Yvon soupa seul avec les époux Francœur. Ils parlèrent de Luella, tous trois. Selon Mme Francœur, la jeune fille souffrait atrocement, de la tête surtout. Salomé ne fournissait pas à emplir des sacs de glace pour appliquer sur la tête de Mlle d’Azur.

— Je crois qu’elle fait de la température et beaucoup, ajouta Mme Francœur.

— J’ai vu le Docteur Rupert, tout à l’heure…

— Oui ?… Il n’a pas été admis auprès de sa malade et il était fort mécontent de cela.

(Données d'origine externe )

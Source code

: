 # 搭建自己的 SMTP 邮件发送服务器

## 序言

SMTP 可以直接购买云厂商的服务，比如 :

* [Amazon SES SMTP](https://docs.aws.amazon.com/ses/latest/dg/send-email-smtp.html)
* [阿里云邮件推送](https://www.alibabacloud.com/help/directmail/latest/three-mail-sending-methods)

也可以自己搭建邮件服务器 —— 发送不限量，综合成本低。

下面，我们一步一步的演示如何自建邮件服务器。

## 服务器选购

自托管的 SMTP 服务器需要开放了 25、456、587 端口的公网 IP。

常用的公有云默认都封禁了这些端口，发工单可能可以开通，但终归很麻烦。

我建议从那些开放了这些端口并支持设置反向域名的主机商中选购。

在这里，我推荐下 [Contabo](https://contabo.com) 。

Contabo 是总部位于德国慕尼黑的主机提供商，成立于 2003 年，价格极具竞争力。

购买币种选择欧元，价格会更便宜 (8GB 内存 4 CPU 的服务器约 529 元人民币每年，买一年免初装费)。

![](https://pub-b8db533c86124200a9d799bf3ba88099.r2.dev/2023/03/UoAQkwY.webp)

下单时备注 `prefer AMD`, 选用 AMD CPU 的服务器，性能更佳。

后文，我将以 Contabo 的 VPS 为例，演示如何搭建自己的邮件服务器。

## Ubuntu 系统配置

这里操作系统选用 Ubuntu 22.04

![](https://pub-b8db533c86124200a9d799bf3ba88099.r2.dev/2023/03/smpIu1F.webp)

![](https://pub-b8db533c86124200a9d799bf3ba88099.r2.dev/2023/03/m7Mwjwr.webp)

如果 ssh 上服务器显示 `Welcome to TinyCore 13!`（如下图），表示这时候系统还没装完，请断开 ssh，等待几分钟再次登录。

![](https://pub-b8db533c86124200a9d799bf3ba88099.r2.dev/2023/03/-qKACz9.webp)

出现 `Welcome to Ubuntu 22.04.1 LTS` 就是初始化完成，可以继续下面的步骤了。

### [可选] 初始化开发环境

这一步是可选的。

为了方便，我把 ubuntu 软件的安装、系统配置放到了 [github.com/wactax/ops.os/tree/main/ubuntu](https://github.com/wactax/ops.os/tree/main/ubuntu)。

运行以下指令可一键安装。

— Je sais ; il me l’a dit.

— Je n’ai pas été surprise en apprenant qu’il n’avait pas été reçu, vous savez, M. l’Inspecteur.

— Comment cela, Mme Francœur ?

— J’ai voulu entrer voir Mlle d’Azur cet après-midi, pensant que peut-être je pourrais lui rendre quelque service ; mais Salomé a étendu ses deux bras au-devant de la porte de chambre de sa jeune maitresse, en marmottant quelque chose en anglais, que je n’ai pas compris.

— Comme le dit le Docteur Rupert, c’est… mystérieux, fit Yvon en souriant.

— Mystérieux, en effet… murmura Mme Francœur. Personne n’est admis dans la chambre de la malade… pas même le médecin.

— C’est ridicule, à la fin ! s’écria le jeune homme.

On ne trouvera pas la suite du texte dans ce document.